Input material —
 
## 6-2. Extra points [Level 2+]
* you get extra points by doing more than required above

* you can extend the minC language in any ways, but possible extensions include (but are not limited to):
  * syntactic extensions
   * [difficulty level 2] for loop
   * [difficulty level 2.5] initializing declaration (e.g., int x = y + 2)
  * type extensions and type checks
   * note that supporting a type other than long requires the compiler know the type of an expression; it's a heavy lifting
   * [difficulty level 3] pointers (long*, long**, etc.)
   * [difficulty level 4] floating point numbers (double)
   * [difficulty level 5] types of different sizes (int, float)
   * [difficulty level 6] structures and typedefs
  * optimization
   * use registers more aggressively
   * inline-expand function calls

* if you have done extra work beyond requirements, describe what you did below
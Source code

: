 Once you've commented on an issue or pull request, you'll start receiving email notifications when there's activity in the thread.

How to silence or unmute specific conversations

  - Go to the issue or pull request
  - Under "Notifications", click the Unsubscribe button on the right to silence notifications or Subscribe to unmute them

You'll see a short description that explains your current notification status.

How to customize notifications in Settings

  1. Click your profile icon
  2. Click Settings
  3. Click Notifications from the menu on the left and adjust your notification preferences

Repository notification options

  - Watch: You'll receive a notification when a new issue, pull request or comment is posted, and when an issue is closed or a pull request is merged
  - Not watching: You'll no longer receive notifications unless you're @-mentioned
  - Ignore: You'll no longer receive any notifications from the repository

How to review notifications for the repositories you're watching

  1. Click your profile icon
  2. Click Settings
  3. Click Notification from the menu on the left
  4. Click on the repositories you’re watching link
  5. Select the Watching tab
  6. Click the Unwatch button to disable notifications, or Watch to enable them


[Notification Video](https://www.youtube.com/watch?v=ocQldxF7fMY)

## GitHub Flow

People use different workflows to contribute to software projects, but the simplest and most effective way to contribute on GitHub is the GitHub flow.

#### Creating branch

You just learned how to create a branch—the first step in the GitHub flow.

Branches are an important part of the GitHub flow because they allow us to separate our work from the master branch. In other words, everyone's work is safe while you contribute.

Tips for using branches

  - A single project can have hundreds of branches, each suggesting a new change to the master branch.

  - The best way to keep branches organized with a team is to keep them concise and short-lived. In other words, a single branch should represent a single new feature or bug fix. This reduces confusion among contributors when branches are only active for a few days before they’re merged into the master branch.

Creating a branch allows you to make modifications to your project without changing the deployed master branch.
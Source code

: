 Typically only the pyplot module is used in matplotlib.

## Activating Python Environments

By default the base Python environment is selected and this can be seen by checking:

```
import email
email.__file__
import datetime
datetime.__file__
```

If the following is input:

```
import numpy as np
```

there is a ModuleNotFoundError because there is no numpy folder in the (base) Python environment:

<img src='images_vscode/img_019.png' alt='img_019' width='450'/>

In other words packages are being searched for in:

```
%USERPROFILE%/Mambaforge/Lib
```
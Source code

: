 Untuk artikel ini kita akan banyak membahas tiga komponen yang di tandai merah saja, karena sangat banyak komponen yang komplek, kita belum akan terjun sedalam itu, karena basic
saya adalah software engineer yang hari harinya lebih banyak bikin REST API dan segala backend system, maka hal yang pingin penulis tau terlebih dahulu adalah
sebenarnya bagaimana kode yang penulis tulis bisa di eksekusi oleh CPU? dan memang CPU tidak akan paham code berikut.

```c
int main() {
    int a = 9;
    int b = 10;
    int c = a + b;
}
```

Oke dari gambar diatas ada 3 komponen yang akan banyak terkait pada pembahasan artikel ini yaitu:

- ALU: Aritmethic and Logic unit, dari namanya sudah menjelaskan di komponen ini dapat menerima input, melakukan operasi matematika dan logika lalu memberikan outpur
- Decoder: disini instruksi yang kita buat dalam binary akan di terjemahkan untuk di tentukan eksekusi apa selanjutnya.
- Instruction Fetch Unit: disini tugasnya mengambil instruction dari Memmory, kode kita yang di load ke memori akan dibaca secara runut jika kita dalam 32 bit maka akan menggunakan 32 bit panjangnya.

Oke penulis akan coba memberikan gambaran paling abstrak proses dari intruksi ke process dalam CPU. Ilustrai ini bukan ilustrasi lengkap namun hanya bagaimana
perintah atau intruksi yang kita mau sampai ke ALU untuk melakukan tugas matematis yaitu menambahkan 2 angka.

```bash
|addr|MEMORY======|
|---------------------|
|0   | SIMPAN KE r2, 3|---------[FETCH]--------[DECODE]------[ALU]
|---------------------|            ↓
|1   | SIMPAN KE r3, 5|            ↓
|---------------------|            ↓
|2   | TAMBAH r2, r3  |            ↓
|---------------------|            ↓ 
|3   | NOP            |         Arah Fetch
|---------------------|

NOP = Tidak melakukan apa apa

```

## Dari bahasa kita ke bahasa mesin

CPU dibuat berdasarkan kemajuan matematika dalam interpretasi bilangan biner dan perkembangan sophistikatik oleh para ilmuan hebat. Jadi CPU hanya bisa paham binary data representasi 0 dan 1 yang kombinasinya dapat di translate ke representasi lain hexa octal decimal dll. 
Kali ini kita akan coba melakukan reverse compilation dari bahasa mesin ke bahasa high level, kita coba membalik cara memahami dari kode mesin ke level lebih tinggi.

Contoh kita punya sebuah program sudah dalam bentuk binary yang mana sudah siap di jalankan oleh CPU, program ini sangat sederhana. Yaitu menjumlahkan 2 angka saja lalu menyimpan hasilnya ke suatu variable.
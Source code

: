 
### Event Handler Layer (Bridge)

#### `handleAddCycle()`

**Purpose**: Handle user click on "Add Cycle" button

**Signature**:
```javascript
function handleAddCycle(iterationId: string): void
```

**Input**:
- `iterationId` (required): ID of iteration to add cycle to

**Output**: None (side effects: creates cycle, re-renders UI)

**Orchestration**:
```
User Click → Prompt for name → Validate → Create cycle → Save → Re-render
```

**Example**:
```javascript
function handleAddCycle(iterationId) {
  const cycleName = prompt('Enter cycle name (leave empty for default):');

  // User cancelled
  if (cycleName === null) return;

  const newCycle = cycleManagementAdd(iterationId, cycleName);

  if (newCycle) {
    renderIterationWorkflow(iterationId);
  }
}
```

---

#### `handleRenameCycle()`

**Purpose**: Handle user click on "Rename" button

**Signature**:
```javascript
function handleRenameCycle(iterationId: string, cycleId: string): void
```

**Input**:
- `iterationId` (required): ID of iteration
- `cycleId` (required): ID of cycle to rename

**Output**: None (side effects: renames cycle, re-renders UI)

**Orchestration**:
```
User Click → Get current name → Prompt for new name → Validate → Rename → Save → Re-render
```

About this exercise —
Could you copy each line above word for word?

Finished task —
## 6-2. Extra points [Level 2+]
* you get extra points by doing more than required above

* you can extend the minC language in any ways, but possible extensions include (but are not limited to):
  * syntactic extensions
   * [difficulty level 2] for loop
   * [difficulty level 2.5] initializing declaration (e.g., int x = y + 2)
  * type extensions and type checks
   * note that supporting a type other than long requires the compiler know the type of an expression; it's a heavy lifting
   * [difficulty level 3] pointers (long*, long**, etc.)
   * [difficulty level 4] floating point numbers (double)
   * [difficulty level 5] types of different sizes (int, float)
   * [difficulty level 6] structures and typedefs
  * optimization
   * use registers more aggressively
   * inline-expand function calls

* if you have done extra work beyond requirements, describe what you did below
Source code

: Once you've commented on an issue or pull request, you'll start receiving email notifications when there's activity in the thread.

How to silence or unmute specific conversations

  - Go to the issue or pull request
  - Under "Notifications", click the Unsubscribe button on the right to silence notifications or Subscribe to unmute them

You'll see a short description that explains your current notification status.

How to customize notifications in Settings

  1. Click your profile icon
  2. Click Settings
  3. Click Notifications from the menu on the left and adjust your notification preferences

Repository notification options

  - Watch: You'll receive a notification when a new issue, pull request or comment is posted, and when an issue is closed or a pull request is merged
  - Not watching: You'll no longer receive notifications unless you're @-mentioned
  - Ignore: You'll no longer receive any notifications from the repository

How to review notifications for the repositories you're watching

  1. Click your profile icon
  2. Click Settings
  3. Click Notification from the menu on the left
  4. Click on the repositories you’re watching link
  5. Select the Watching tab
  6. Click the Unwatch button to disable notifications, or Watch to enable them


[Notification Video](https://www.youtube.com/watch?v=ocQldxF7fMY)

## GitHub Flow

People use different workflows to contribute to software projects, but the simplest and most effective way to contribute on GitHub is the GitHub flow.

#### Creating branch

You just learned how to create a branch—the first step in the GitHub flow.

Branches are an important part of the GitHub flow because they allow us to separate our work from the master branch. In other words, everyone's work is safe while you contribute.

Tips for using branches

  - A single project can have hundreds of branches, each suggesting a new change to the master branch.

  - The best way to keep branches organized with a team is to keep them concise and short-lived. In other words, a single branch should represent a single new feature or bug fix. This reduces confusion among contributors when branches are only active for a few days before they’re merged into the master branch.

Creating a branch allows you to make modifications to your project without changing the deployed master branch.
Source code

: Typically only the pyplot module is used in matplotlib.

## Activating Python Environments

By default the base Python environment is selected and this can be seen by checking:

```
import email
email.__file__
import datetime
datetime.__file__
```

If the following is input:

```
import numpy as np
```

there is a ModuleNotFoundError because there is no numpy folder in the (base) Python environment:

<img src='images_vscode/img_019.png' alt='img_019' width='450'/>

In other words packages are being searched for in:

```
%USERPROFILE%/Mambaforge/Lib
```
Source code

: Untuk artikel ini kita akan banyak membahas tiga komponen yang di tandai merah saja, karena sangat banyak komponen yang komplek, kita belum akan terjun sedalam itu, karena basic
saya adalah software engineer yang hari harinya lebih banyak bikin REST API dan segala backend system, maka hal yang pingin penulis tau terlebih dahulu adalah
sebenarnya bagaimana kode yang penulis tulis bisa di eksekusi oleh CPU? dan memang CPU tidak akan paham code berikut.

```c
int main() {
    int a = 9;
    int b = 10;
    int c = a + b;
}
```

Oke dari gambar diatas ada 3 komponen yang akan banyak terkait pada pembahasan artikel ini yaitu:

- ALU: Aritmethic and Logic unit, dari namanya sudah menjelaskan di komponen ini dapat menerima input, melakukan operasi matematika dan logika lalu memberikan outpur
- Decoder: disini instruksi yang kita buat dalam binary akan di terjemahkan untuk di tentukan eksekusi apa selanjutnya.
- Instruction Fetch Unit: disini tugasnya mengambil instruction dari Memmory, kode kita yang di load ke memori akan dibaca secara runut jika kita dalam 32 bit maka akan menggunakan 32 bit panjangnya.

Oke penulis akan coba memberikan gambaran paling abstrak proses dari intruksi ke process dalam CPU. Ilustrai ini bukan ilustrasi lengkap namun hanya bagaimana
perintah atau intruksi yang kita mau sampai ke ALU untuk melakukan tugas matematis yaitu menambahkan 2 angka.

```bash
|addr|MEMORY======|
|---------------------|
|0   | SIMPAN KE r2, 3|---------[FETCH]--------[DECODE]------[ALU]
|---------------------|            ↓
|1   | SIMPAN KE r3, 5|            ↓
|---------------------|            ↓
|2   | TAMBAH r2, r3  |            ↓
|---------------------|            ↓ 
|3   | NOP            |         Arah Fetch
|---------------------|

NOP = Tidak melakukan apa apa

```

## Dari bahasa kita ke bahasa mesin

CPU dibuat berdasarkan kemajuan matematika dalam interpretasi bilangan biner dan perkembangan sophistikatik oleh para ilmuan hebat. Jadi CPU hanya bisa paham binary data representasi 0 dan 1 yang kombinasinya dapat di translate ke representasi lain hexa octal decimal dll. 
Kali ini kita akan coba melakukan reverse compilation dari bahasa mesin ke bahasa high level, kita coba membalik cara memahami dari kode mesin ke level lebih tinggi.

Contoh kita punya sebuah program sudah dalam bentuk binary yang mana sudah siap di jalankan oleh CPU, program ini sangat sederhana. Yaitu menjumlahkan 2 angka saja lalu menyimpan hasilnya ke suatu variable.
Source code

: 
### Event Handler Layer (Bridge)

#### `handleAddCycle()`

**Purpose**: Handle user click on "Add Cycle" button

**Signature**:
```javascript
function handleAddCycle(iterationId: string): void
```

**Input**:
- `iterationId` (required): ID of iteration to add cycle to

**Output**: None (side effects: creates cycle, re-renders UI)

**Orchestration**:
```
User Click → Prompt for name → Validate → Create cycle → Save → Re-render
```

**Example**:
```javascript
function handleAddCycle(iterationId) {
  const cycleName = prompt('Enter cycle name (leave empty for default):');

  // User cancelled
  if (cycleName === null) return;

  const newCycle = cycleManagementAdd(iterationId, cycleName);

  if (newCycle) {
    renderIterationWorkflow(iterationId);
  }
}
```

---

#### `handleRenameCycle()`

**Purpose**: Handle user click on "Rename" button

**Signature**:
```javascript
function handleRenameCycle(iterationId: string, cycleId: string): void
```

**Input**:
- `iterationId` (required): ID of iteration
- `cycleId` (required): ID of cycle to rename

**Output**: None (side effects: renames cycle, re-renders UI)

**Orchestration**:
```
User Click → Get current name → Prompt for new name → Validate → Rename → Save → Re-render
```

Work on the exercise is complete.